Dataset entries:
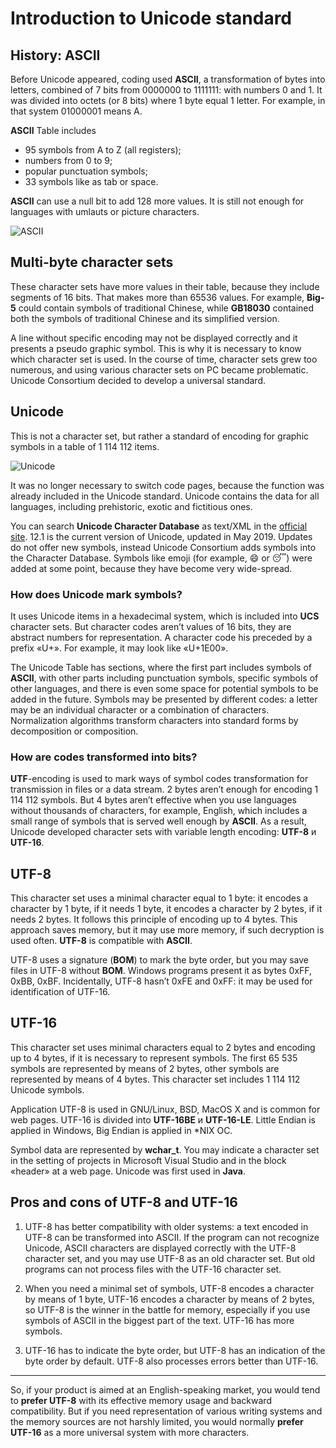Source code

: # Introduction to Unicode standard

## History: ASCII

Before Unicode appeared, coding used __ASCII__, a transformation of bytes into letters, combined of 7 bits from 0000000 to 1111111: with numbers 0 and 1. It was divided into octets (or 8 bits) where 1 byte equal 1 letter. For example, in that system 01000001 means A.

__ASCII__ Table includes

- 95 symbols from A to Z (all registers);
- numbers from 0 to 9;
- popular punctuation symbols;
- 33 symbols like as tab or space.

__ASCII__ can use a null bit to add 128 more values. It is still not enough for languages with umlauts or picture characters.

![ASCII](http://www.lo8.poznan.pl/belferek/klasa1/budkom/ascii.gif)

## Multi-byte character sets
These character sets have more values in their table, because they include segments of 16 bits. That makes more than 65536 values. For example, __Big-5__ could contain symbols of traditional Chinese, while __GB18030__ contained both the symbols of traditional Chinese and its simplified version.

A line without specific encoding may not be displayed correctly and it presents a pseudo graphic symbol. This is why it is necessary to know which character set is used. In the course of time,  character sets grew too numerous, and using various character sets on PC became problematic. Unicode Consortium decided to develop a universal standard.

## Unicode
This is not a  character set, but rather a  standard of encoding for graphic symbols in a table of 1 114 112 items.

![Unicode](https://i.pinimg.com/736x/4b/6b/ea/4b6bea592021af3bf523cd69a59733e2.jpg)

It was no longer necessary to switch code pages, because the function was already included in the Unicode standard. Unicode contains the data for all languages, including prehistoric, exotic and fictitious ones.

You can search __Unicode Character Database__ as text/XML in the [official site](https://unicode.org). 12.1 is the current version of Unicode, updated in May 2019. Updates do not offer new symbols, instead Unicode Consortium adds symbols into the Character Database. Symbols like emoji (for example, :smile: or :sleeping:) were added at some point, because they have become very wide-spread.

### How does Unicode mark symbols?
It uses Unicode items in a hexadecimal system, which is included into __UCS__ character sets. But character codes aren’t values of 16 bits, they are abstract numbers for representation. A character code his preceded by a prefix «U+». For example, it may look like «U+1E00».

The Unicode Table has sections, where the first part includes symbols of __ASCII__, with other parts including punctuation symbols, specific symbols of other languages, and there is even some space for potential symbols to be added in the future. Symbols may be presented by different codes: a letter may be an individual character or a combination of characters. Normalization algorithms transform characters into standard forms by decomposition or composition.

### How are codes transformed into bits?
__UTF__-encoding is used to mark ways of symbol codes transformation for transmission in files or a data stream. 2 bytes aren’t enough for encoding 1 114 112 symbols. But 4 bytes aren’t effective when you use languages without thousands of characters, for example, English, which includes a small range of symbols that is served well enough by __ASCII__. As a result, Unicode developed character sets with variable length encoding: __UTF-8__ и __UTF-16__.

## UTF-8
This character set uses a minimal character equal to 1 byte: it encodes a character by 1 byte, if it needs 1 byte, it encodes a character by 2 bytes, if it needs 2 bytes. It follows this principle of encoding up to 4 bytes. This approach saves memory, but it may use more memory, if such decryption is used often. __UTF-8__ is compatible with __ASCII__.

UTF-8 uses a signature (__BOM__) to mark the byte order, but you may save files in UTF-8 without __BOM__. Windows programs present it as bytes 0xFF, 0xBB, 0xBF. Incidentally, UTF-8 hasn’t 0xFE and 0xFF: it may be used for identification of UTF-16.

## UTF-16
This character set uses minimal characters equal to 2 bytes and encoding up to 4 bytes, if it is necessary to represent symbols. The first 65 535 symbols are represented by means of 2 bytes, other symbols are represented by means of 4 bytes. This character set includes 1 114 112 Unicode symbols.

Application
UTF-8 is used in GNU/Linux, BSD, MacOS X and is common  for web pages. UTF-16 is divided into __UTF-16BE__ и __UTF-16-LE__. Little Endian is applied in Windows, Big Endian is applied in *NIX OC.

Symbol data are represented by __wchar_t__. You may indicate a character set in the setting of projects in Microsoft Visual Studio and in the block «header» at a  web page. Unicode was first used in __Java__.

## Pros and cons of UTF-8 and UTF-16
1. UTF-8 has better compatibility with older systems: a text encoded in UTF-8 can be transformed into ASCII. If the program can not recognize Unicode, ASCII characters are displayed correctly with the UTF-8 character set, and you may use UTF-8 as an old character set. But old programs can not process files with the UTF-16 character set.

2. When you need a minimal set of symbols, UTF-8 encodes a character by means of 1 byte, UTF-16 encodes a character by means of 2 bytes, so UTF-8 is the winner in the battle for memory, especially if you use symbols of ASCII in the biggest part of the text. UTF-16 has more symbols.

3. UTF-16 has to indicate the byte order, but UTF-8 has an indication of the byte order by default. UTF-8 also processes errors better than UTF-16.

***

So, if your product is aimed at an English-speaking market, you would tend to __prefer UTF-8__ with its effective memory usage and backward compatibility. But if you need representation of various writing systems and the memory sources are not harshly limited, you would normally __prefer UTF-16__ as a more universal system with more characters.














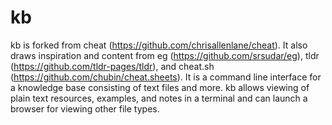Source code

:kb
==
kb is forked from cheat (https://github.com/chrisallenlane/cheat). It also draws inspiration and content from eg (https://github.com/srsudar/eg), tldr (https://github.com/tldr-pages/tldr), and cheat.sh (https://github.com/chubin/cheat.sheets). It is a command line interface for a knowledge base consisting of text files and more. kb allows viewing of plain text resources, examples, and notes in a terminal and can launch a browser for viewing other file types.
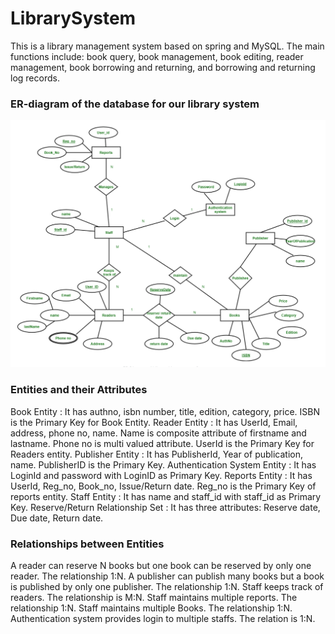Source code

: # LibrarySystem

This is a library management system based on spring and MySQL. The main functions include: book query, book management, book editing, reader management, book borrowing and returning, and borrowing and returning log records.

### ER-diagram of the database for our library system
<img src = "./image/ER.png">

### Entities and their Attributes 
Book Entity : It has authno, isbn number, title, edition, category, price. ISBN is the Primary Key for Book Entity.
Reader Entity : It has UserId, Email, address, phone no, name. Name is composite attribute of firstname and lastname. Phone no is multi valued attribute. UserId is the Primary Key for Readers entity.
Publisher Entity : It has PublisherId, Year of publication, name. PublisherID is the Primary Key.
Authentication System Entity : It has LoginId and password with LoginID as Primary Key.
Reports Entity : It has UserId, Reg_no, Book_no, Issue/Return date. Reg_no is the Primary Key of reports entity.
Staff Entity : It has name and staff_id with staff_id as Primary Key.
Reserve/Return Relationship Set : It has three attributes: Reserve date, Due date, Return date.

### Relationships between Entities
A reader can reserve N books but one book can be reserved by only one reader. The relationship 1:N.
A publisher can publish many books but a book is published by only one publisher. The relationship 1:N.
Staff keeps track of readers. The relationship is M:N.
Staff maintains multiple reports. The relationship 1:N.
Staff maintains multiple Books. The relationship 1:N.
Authentication system provides login to multiple staffs. The relation is 1:N.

- _Task to carry out_:
Up to and including the line containing "It was no longer", repeat every line from the start of the data, but none of the pictures.

- _Answer_:
Source code

: # Introduction to Unicode standard

## History: ASCII

Before Unicode appeared, coding used __ASCII__, a transformation of bytes into letters, combined of 7 bits from 0000000 to 1111111: with numbers 0 and 1. It was divided into octets (or 8 bits) where 1 byte equal 1 letter. For example, in that system 01000001 means A.

__ASCII__ Table includes

- 95 symbols from A to Z (all registers);
- numbers from 0 to 9;
- popular punctuation symbols;
- 33 symbols like as tab or space.

__ASCII__ can use a null bit to add 128 more values. It is still not enough for languages with umlauts or picture characters.

![ASCII](http://www.lo8.poznan.pl/belferek/klasa1/budkom/ascii.gif)

## Multi-byte character sets
These character sets have more values in their table, because they include segments of 16 bits. That makes more than 65536 values. For example, __Big-5__ could contain symbols of traditional Chinese, while __GB18030__ contained both the symbols of traditional Chinese and its simplified version.

A line without specific encoding may not be displayed correctly and it presents a pseudo graphic symbol. This is why it is necessary to know which character set is used. In the course of time,  character sets grew too numerous, and using various character sets on PC became problematic. Unicode Consortium decided to develop a universal standard.

## Unicode
This is not a  character set, but rather a  standard of encoding for graphic symbols in a table of 1 114 112 items.

![Unicode](https://i.pinimg.com/736x/4b/6b/ea/4b6bea592021af3bf523cd69a59733e2.jpg)

It was no longer necessary to switch code pages, because the function was already included in the Unicode standard. Unicode contains the data for all languages, including prehistoric, exotic and fictitious ones.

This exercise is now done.